Now in his fifth career, Dilip works with professionals in the Silicon Valley and around the world helping with reinvention to get their dream jobs or vocations. As a career counselor and life coach, Dilip’s focus has been career transitions for professionals at all levels and engaging them in a purposeful pursuit. Working with them, he has developed many groundbreaking approaches to career transition that are now published in five books, his weekly blogs, and hundreds of articles. He has worked with those looking for a change in their careers–re-invention–and jobs at levels ranging from CEOs to hospital orderlies. He has developed numerous seminars and workshops to complement his individual coaching for helping others with making career and life transitions.
Dilip’s central theme in his practice is to help clients discover their latent genius and then build a value proposition around it to articulate a strong verbal brand.

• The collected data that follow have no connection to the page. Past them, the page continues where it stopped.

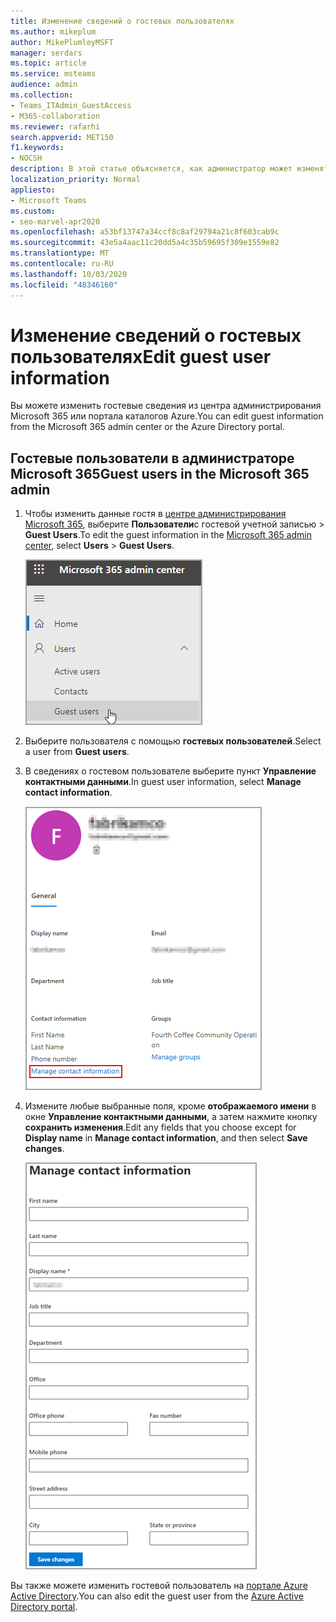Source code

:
 ```yaml
---
title: Изменение сведений о гостевых пользователях
ms.author: mikeplum
author: MikePlumleyMSFT
manager: serdars
ms.topic: article
ms.service: msteams
audience: admin
ms.collection:
- Teams_ITAdmin_GuestAccess
- M365-collaboration
ms.reviewer: rafarhi
search.appverid: MET150
f1.keywords:
- NOCSH
description: В этой статье объясняется, как администратор может изменять сведения о гостевых пользователях на портале Azure Active Directory.
localization_priority: Normal
appliesto:
- Microsoft Teams
ms.custom:
- seo-marvel-apr2020
ms.openlocfilehash: a53bf13747a34ccf8c8af29794a21c8f603cab9c
ms.sourcegitcommit: 43e5a4aac11c20dd5a4c35b59695f309e1559e82
ms.translationtype: MT
ms.contentlocale: ru-RU
ms.lasthandoff: 10/03/2020
ms.locfileid: "48346160"
---
```

# <a name="edit-guest-user-information"></a><span data-ttu-id="d5709-103">Изменение сведений о гостевых пользователях</span><span class="sxs-lookup"><span data-stu-id="d5709-103">Edit guest user information</span></span>

<span data-ttu-id="d5709-104">Вы можете изменить гостевые сведения из центра администрирования Microsoft 365 или портала каталогов Azure.</span><span class="sxs-lookup"><span data-stu-id="d5709-104">You can edit guest information from the Microsoft 365 admin center or the Azure Directory portal.</span></span>

## <a name="guest-users-in-the-microsoft-365-admin"></a><span data-ttu-id="d5709-105">Гостевые пользователи в администраторе Microsoft 365</span><span class="sxs-lookup"><span data-stu-id="d5709-105">Guest users in the Microsoft 365 admin</span></span>

1. <span data-ttu-id="d5709-106">Чтобы изменить данные гостя в [центре администрирования Microsoft 365](https://admin.microsoft.com), выберите **Пользователи**с гостевой учетной записью  >  **Guest Users**.</span><span class="sxs-lookup"><span data-stu-id="d5709-106">To edit the guest information in the [Microsoft 365 admin center](https://admin.microsoft.com), select **Users** > **Guest Users**.</span></span>

   ![Редактируемые сведения о гостевом пользователе](media/access-guest-user.png)

2. <span data-ttu-id="d5709-108">Выберите пользователя с помощью **гостевых пользователей**.</span><span class="sxs-lookup"><span data-stu-id="d5709-108">Select a user from **Guest users**.</span></span>

3. <span data-ttu-id="d5709-109">В сведениях о гостевом пользователе выберите пункт **Управление контактными данными**.</span><span class="sxs-lookup"><span data-stu-id="d5709-109">In guest user information, select **Manage contact information**.</span></span>

   ![<span data-ttu-id="d5709-110">Управление контактными данными</span><span class="sxs-lookup"><span data-stu-id="d5709-110">Manage contact information</span></span> ](media/guest-user-data1.png)

4. <span data-ttu-id="d5709-111">Измените любые выбранные поля, кроме **отображаемого имени** в окне **Управление контактными данными**, а затем нажмите кнопку **сохранить изменения**.</span><span class="sxs-lookup"><span data-stu-id="d5709-111">Edit any fields that you choose except for **Display name** in **Manage contact information**, and then select **Save changes**.</span></span>

   ![Изменение контактных данных пользователя гостя](media/manage-guest-contact.png)

<span data-ttu-id="d5709-113">Вы также можете изменить гостевой пользователь на [портале Azure Active Directory](https://aad.portal.azure.com/#blade/Microsoft_AAD_IAM/UsersManagementMenuBlade/MsGraphUsers).</span><span class="sxs-lookup"><span data-stu-id="d5709-113">You can also edit the guest user from the [Azure Active Directory portal](https://aad.portal.azure.com/#blade/Microsoft_AAD_IAM/UsersManagementMenuBlade/MsGraphUsers).</span></span>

Throughout this journey, Dilip has come up with many groundbreaking practices such as an Inductive Résumé and the Genius Extraction Tool. Dilip owns two patents, has two publications in the Harvard Business Review and has led a CEO roundtable for Chief Executive on Customer Loyalty. Both Amazon and B&N list numerous reviews on his five books. Dilip is also listed in Who’s Who, has appeared several times on CNN Headline News/Comcast Local Edition, as well as in the San Francisco Chronicle in its career columns. Dilip is a contributing writer to several publications. Dilip is a sought-after speaker at public and private forums on jobs, careers, leadership challenges, and how to be an effective leader.